One type of discharge situation where an “at will” employee may validly take legal action against the former employer is where the employee was fired by that employer for the underlying purpose of evading the payment of that employee’s earned bonuses and/or commissions. This kind of termination is known as a “predatory discharge” and the employee victim of this kind of termination may also sue for damages to recovering the lost benefits, wages and commission earnings.
Violation of Public Policy Discharge
At-will employees can also sue an employer for wrongful discharge if they have been terminated by the employer for engaging in conduct that is statutorily protected or even mandated. Examples of this kind of wrongful termination would be an employee refusing to commit an unlawful act for the employer, asserting a legally guaranteed right in an employment setting, or reporting some kind of criminal wrongdoing in connection with his or her employment.

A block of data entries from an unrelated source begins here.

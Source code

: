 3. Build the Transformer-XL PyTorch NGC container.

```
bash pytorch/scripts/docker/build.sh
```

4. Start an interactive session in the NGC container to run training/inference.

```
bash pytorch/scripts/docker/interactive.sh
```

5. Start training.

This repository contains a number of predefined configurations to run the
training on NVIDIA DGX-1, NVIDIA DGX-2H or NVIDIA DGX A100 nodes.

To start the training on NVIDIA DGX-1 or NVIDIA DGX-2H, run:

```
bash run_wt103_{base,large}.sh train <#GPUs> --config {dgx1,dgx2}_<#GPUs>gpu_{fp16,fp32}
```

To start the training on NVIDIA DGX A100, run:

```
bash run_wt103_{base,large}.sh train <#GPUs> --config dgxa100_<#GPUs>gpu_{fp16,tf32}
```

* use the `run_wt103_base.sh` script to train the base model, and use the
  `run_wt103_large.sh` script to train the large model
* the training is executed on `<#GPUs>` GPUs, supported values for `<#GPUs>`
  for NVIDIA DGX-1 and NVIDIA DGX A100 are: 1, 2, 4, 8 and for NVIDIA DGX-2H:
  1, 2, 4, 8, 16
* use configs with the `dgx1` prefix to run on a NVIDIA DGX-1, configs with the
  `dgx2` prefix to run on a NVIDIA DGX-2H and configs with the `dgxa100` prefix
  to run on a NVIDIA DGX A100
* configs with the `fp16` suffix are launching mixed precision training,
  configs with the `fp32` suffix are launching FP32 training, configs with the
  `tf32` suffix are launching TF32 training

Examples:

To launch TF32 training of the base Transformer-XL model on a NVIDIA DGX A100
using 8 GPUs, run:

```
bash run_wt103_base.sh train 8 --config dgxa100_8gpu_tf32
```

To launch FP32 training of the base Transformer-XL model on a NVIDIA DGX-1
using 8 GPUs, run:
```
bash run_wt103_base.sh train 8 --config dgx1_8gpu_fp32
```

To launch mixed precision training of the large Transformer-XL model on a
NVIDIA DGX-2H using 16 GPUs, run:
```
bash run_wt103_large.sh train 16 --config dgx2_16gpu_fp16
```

The third circumstance where an at-will employee has a valid cause of action for wrongful discharge is where the employer has terminated the employee after allowing “malicious interference” with that employee’s employment. Termination arising from any kind of “spiteful purpose” such as discrimination as to gender, race or age discrimination, and disability discrimination would give rise to a valid cause of action against the employer for wrongful termination due to a malicious discharge.

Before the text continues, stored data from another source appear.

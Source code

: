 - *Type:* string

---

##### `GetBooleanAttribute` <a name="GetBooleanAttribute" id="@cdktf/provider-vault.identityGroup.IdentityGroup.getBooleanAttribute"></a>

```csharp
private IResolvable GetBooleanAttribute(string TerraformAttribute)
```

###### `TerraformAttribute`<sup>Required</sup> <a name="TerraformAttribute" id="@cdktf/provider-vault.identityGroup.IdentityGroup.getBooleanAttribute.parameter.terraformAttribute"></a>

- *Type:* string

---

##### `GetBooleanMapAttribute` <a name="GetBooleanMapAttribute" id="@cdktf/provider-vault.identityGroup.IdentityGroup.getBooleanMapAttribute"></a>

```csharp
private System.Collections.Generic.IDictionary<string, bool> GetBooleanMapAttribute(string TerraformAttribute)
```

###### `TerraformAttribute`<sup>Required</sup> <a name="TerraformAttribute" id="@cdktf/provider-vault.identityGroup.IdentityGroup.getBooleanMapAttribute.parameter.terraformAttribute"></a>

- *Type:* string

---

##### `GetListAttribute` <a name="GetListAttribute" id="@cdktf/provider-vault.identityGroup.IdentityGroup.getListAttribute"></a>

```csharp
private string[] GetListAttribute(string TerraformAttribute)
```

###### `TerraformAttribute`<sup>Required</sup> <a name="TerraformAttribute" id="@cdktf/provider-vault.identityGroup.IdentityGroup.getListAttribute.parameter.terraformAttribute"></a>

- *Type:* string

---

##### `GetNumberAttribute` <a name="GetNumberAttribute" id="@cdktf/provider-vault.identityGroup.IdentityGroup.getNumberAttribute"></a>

Most discharged employees would benefit from a consultation with an employment attorney for the reason that this area of law can be extremely complicated for the layman to understand. Only an experience lawyer can properly determine whether or not an employee has a valid cause of action against a former employer. Never decide arbitrarily that your situation is not actionable without seeking at least a fundamental discussion of the discharge with a qualified employment attorney. Many times a wrongful termination lawsuit will be coupled with a tort claim such as employer defamation, negligent or intentional infliction of emotional distress on the employee, or more commonly, a violation of State and federal discrimination laws as to age, gender, disability, race, religions such as the Americans with Disabilities Act, the Age Discrimination in Employment Act, Equal Pay Act, the Family Medical Leave Act, the Rehabilitation Act of 1973 and other related torts and statutory violations. So it is always best to check with a lawyer to determine if you have an actionable employment dispute before giving up on your rights and potential damages.